Dalam lima tahun terakhir, Nahdlatul Ulama telah melakukan langkah-langkah nyata. Dalam Muktamarnya ke 32 di Makassar pada 2010 NU mengajukan tema “Khidmah Nahdliyah Untuk Indonesia Bermartabat”. Tema tersebut disusun berdasarkan keprihatinan merebaknya faham-faham radikal, baik radikal agama maupun ultra liberal, sehingga dikawatirkan meredupkan sikap moderat yang menjadi karakteristik masyarakat indonesia.

Program aksi tersebut meliputi 3 hal, yakni dakwah, kegiatan sosial, dan pemberdayaan ekonomi.

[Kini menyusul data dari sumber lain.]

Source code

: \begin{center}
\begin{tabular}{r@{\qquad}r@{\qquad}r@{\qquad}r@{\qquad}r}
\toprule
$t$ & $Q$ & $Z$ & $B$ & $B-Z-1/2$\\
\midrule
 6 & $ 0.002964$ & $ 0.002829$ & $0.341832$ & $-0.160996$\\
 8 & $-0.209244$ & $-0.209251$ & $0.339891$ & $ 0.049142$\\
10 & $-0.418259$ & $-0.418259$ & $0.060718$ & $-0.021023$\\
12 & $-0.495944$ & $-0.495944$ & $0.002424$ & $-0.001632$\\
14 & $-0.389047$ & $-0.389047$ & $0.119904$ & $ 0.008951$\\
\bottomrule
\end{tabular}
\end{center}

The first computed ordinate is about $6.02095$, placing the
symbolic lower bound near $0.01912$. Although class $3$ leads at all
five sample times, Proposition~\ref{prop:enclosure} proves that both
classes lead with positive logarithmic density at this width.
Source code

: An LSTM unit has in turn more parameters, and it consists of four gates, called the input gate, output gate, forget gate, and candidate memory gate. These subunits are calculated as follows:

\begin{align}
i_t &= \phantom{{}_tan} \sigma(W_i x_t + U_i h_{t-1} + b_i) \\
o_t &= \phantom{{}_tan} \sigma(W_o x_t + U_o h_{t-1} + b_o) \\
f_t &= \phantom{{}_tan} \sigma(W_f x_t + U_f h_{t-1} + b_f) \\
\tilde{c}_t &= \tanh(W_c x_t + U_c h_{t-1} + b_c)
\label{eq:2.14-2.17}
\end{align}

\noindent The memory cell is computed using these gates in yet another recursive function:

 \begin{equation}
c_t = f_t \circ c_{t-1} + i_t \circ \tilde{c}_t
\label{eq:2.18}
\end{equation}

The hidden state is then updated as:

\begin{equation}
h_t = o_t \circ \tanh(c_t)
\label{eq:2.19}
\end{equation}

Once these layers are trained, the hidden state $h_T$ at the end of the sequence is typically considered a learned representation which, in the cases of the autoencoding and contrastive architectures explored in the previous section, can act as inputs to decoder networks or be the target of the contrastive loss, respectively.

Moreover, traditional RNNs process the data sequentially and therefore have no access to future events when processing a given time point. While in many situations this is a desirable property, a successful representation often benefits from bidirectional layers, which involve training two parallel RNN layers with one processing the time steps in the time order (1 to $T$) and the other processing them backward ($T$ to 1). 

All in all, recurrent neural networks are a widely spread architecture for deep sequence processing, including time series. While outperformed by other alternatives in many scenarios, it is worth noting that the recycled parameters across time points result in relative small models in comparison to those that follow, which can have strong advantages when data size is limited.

Tersirat di dalamnya kehendak untuk membangun kemandirian umat, mengurangi kesenjangan sosial-ekonomi memperkuat ajaran ahlussunah wal jamaah (Islam Nusantara) yang moderat toleran dan menjauhi kekerasan, berkeadilan, dan berkeadaban. Pada Muktamar ke 33 NU di Jombang, Jawa Timur 1-5 Agustus 2015, sikap NU dalam merespon perkembangan global dan nasional semakin dipertegas dengan mengambil tema “Mengukuhkan Islam Nusantara untuk Indonesia Dan Peradaban Dunia.

Secara garis besar program aksi NU, baik yang sedang maupun akan dilaksanakan sebagai berikut:

Pertama, bidang dakwah berupa langkah-langkah afirmasi nilai-nilai ahlussunah wal jamaah an-nahdliyah sekaligus untuk menegasi faham-faham radikal di masyarakat terutama melalui program kaderisasi yang intensif. Inti dari dakwah tersebut menegaskan pentingnya Islam Nusantara yang dikembangkan oleh para penyebar Islam sejak awal dakwah Islam di Nusantara yang mampu mewujudkan budaya dan peradaban yang beradab, toleransi, harmoni dan cinta damai. Termasuk dalam kegiatan ini adalah berperan serta dalam mewujudkan harmonisasi kehidupan beragama dalam level global. Sebagai contoh, NU menyelenggarakan dialog internasional melalui pengiriman delegasi ke Afghanistan dan juga mengundang ulama Afghanistan berkunjung ke Indonesia. Tujuan utamanya adalah memperkenalkan nilai-nilai Tasamuh (toleransi), Tawasuth (moderat), Tawazun (berimbang), ‘Adalah (keadilan), dan Ukhuwah (persaudaraan) yang meliputi ukhuwah Islamiyah (sesama Islam), ukhuwah wathoniyah (sesama warga negara), ukhuwah basyariah (sesama umat manusia). Dialog dan saling kunjung itu membuahkan hasil dengan dibentuknya Nahdlatul Ulama Afghanistan pada sekitar Agustus 2014 di Kabul.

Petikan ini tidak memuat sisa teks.